* **WHAT IS EXPECTED**: Write down, unchanged, the entries from the first line through the line holding "If the tunnel's". Include no other line.

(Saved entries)
::::::::

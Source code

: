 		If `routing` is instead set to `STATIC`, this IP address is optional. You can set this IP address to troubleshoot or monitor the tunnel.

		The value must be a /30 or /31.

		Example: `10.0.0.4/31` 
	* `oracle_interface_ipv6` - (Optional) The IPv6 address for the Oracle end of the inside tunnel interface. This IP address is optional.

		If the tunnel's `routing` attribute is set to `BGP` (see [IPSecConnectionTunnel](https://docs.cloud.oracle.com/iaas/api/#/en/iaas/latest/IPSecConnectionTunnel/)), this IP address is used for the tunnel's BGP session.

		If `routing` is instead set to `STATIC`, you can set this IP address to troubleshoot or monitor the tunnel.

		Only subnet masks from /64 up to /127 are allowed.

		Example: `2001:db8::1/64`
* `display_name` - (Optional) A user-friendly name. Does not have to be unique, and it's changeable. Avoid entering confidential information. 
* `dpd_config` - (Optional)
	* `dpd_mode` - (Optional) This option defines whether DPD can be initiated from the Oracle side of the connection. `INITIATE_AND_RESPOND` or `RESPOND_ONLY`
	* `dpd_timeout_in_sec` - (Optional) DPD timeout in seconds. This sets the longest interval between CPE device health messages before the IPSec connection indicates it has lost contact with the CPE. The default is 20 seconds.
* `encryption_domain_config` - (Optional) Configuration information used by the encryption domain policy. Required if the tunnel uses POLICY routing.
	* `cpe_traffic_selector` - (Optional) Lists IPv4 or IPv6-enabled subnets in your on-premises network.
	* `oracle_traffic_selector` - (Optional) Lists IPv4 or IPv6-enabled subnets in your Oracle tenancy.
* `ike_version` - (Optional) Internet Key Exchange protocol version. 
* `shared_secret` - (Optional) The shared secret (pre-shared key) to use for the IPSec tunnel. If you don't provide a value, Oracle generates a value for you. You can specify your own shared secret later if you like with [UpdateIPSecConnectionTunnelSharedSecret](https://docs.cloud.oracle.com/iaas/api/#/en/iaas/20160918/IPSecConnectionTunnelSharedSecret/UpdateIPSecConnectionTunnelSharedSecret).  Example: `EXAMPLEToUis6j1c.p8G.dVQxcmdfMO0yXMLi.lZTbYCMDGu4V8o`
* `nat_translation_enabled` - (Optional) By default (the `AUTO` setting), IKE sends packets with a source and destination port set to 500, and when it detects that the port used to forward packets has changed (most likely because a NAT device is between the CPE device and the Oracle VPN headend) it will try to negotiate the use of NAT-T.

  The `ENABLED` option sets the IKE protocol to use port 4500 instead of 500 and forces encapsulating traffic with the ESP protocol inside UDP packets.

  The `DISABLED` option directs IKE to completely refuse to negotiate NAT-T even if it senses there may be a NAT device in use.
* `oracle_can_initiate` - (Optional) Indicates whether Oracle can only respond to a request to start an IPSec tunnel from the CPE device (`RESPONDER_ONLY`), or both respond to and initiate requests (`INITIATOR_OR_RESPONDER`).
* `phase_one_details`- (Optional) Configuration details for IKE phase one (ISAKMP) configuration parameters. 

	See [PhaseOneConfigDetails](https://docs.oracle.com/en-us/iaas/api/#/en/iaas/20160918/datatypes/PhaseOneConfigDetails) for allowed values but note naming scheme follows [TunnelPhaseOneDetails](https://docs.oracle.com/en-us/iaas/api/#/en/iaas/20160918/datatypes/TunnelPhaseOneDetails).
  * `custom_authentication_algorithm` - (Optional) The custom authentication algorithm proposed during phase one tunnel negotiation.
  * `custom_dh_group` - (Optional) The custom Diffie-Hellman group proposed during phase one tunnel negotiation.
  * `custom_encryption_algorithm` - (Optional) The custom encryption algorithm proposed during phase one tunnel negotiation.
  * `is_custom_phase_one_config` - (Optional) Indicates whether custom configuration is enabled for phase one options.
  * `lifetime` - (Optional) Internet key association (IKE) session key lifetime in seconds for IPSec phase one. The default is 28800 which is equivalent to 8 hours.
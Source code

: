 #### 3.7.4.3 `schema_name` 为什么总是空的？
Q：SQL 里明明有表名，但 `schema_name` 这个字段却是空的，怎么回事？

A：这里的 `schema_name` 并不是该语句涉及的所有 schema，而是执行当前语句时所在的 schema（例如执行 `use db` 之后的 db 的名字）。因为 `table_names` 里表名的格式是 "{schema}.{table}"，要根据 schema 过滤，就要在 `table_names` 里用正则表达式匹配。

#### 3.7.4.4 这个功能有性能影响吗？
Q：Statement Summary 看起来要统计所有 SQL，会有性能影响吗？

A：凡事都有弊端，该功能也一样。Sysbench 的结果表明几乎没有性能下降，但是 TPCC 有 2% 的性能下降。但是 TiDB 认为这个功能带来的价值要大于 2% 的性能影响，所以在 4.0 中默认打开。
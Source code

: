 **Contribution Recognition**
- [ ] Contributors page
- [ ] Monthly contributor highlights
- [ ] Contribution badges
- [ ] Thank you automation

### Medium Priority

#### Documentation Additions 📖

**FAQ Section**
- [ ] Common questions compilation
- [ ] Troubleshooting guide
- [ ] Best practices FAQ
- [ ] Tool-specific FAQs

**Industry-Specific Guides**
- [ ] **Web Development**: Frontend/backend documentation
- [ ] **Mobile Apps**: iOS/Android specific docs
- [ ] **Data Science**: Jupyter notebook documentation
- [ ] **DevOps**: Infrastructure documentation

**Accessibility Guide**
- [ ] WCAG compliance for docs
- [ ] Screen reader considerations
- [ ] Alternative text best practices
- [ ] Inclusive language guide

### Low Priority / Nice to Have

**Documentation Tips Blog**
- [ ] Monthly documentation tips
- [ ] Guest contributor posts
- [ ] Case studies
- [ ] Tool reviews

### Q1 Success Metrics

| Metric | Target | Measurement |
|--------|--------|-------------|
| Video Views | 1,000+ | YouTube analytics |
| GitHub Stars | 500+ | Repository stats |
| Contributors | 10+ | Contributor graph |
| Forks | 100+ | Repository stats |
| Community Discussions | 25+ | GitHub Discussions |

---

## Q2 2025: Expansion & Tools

::::::::

* **REPLY TO THE EXERCISE**:
Source code

: 		If `routing` is instead set to `STATIC`, this IP address is optional. You can set this IP address to troubleshoot or monitor the tunnel.

		The value must be a /30 or /31.

		Example: `10.0.0.4/31` 
	* `oracle_interface_ipv6` - (Optional) The IPv6 address for the Oracle end of the inside tunnel interface. This IP address is optional.

		If the tunnel's `routing` attribute is set to `BGP` (see [IPSecConnectionTunnel](https://docs.cloud.oracle.com/iaas/api/#/en/iaas/latest/IPSecConnectionTunnel/)), this IP address is used for the tunnel's BGP session.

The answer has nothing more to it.